# Introduction to modeling

A model is a set of rules, formulas, or equations that can be used to predict an outcome based on a set of input fields or variables. For example, a financial institution might use a model to predict whether loan applicants are likely to be good or bad risks, based on information that is already known about them.

Video disclaimer: Some minor steps and graphical elements in these videos might differ from your platform.

The ability to predict an outcome is the central goal of predictive analytics, and understanding the modeling process is the key to using flows in Watson Studio.

The model in this example shows how a bank can predict if future loan applicants might default on their loans. These customers previously took loans from the bank, so the customers’ data is stored in the bank's database. The model uses the customers’ data to determine how likely they are to default.
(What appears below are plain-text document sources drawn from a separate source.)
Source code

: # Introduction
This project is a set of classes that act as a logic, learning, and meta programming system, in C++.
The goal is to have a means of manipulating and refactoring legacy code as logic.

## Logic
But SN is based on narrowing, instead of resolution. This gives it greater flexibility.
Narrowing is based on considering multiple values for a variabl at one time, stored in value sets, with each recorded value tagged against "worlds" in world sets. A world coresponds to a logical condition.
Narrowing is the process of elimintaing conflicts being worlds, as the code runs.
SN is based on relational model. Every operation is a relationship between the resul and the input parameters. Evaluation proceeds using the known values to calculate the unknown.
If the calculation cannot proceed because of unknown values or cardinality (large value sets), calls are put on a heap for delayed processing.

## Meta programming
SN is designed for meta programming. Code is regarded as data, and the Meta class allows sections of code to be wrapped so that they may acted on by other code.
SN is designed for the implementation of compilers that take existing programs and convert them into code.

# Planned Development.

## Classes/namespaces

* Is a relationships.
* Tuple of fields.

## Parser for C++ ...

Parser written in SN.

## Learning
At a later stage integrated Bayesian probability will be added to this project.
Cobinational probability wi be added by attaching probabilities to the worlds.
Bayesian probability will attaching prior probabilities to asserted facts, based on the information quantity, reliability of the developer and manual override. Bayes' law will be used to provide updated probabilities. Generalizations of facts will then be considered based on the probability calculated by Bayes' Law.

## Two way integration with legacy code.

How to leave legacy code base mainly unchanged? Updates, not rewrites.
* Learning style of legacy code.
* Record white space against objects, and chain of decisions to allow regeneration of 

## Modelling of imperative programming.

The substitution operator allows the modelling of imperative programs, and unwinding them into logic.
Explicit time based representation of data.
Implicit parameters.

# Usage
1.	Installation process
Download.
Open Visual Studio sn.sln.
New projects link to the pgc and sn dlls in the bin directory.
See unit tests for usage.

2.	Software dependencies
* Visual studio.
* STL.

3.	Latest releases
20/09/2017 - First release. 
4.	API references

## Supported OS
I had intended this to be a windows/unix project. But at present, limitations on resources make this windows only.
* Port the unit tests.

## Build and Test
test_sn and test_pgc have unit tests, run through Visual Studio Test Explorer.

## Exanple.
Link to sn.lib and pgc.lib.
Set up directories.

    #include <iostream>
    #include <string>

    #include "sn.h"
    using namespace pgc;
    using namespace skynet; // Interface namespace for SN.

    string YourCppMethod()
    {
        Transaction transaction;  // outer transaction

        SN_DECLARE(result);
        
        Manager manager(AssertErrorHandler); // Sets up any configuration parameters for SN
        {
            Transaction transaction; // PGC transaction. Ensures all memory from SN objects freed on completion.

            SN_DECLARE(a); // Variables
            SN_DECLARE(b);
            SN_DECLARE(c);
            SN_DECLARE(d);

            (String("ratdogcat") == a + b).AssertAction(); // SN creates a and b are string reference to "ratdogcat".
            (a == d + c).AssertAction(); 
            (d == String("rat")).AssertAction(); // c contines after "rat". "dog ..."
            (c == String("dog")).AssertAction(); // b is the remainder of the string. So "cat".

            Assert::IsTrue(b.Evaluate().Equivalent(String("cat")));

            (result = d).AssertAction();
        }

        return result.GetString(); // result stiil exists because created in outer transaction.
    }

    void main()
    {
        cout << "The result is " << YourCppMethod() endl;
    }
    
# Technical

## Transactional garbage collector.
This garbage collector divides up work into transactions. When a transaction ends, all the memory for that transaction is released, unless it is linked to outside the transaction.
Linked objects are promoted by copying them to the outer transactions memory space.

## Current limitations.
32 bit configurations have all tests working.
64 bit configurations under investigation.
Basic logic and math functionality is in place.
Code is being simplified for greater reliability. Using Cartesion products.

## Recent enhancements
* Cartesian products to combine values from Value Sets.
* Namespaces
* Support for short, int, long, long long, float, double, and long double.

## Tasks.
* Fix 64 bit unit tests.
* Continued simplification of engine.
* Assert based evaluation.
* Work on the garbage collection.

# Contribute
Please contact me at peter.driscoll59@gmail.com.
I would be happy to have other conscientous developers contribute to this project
An important part of any model is the data that goes into it. The bank maintains a database of historical information on customers, including whether they repaid the loans (Credit rating = Good) or defaulted (Credit rating = Bad). The bank wants to use this existing data to build the model. The following fields are used:

Field name Description
Credit_rating Credit rating: 0=Bad, 1=Good, 9=missing values
Age Age in years
Income Income level: 1=Low, 2=Medium, 3=High
Credit_cards Number of credit cards held: 1=Less than five, 2=Five or more
Education Level of education: 1=High school, 2=College
Car_loans Number of car loans taken out: 1=None or one, 2=More than two

This example uses a decision tree model, which classifies records (and predicts a response) by using a series of decision rules.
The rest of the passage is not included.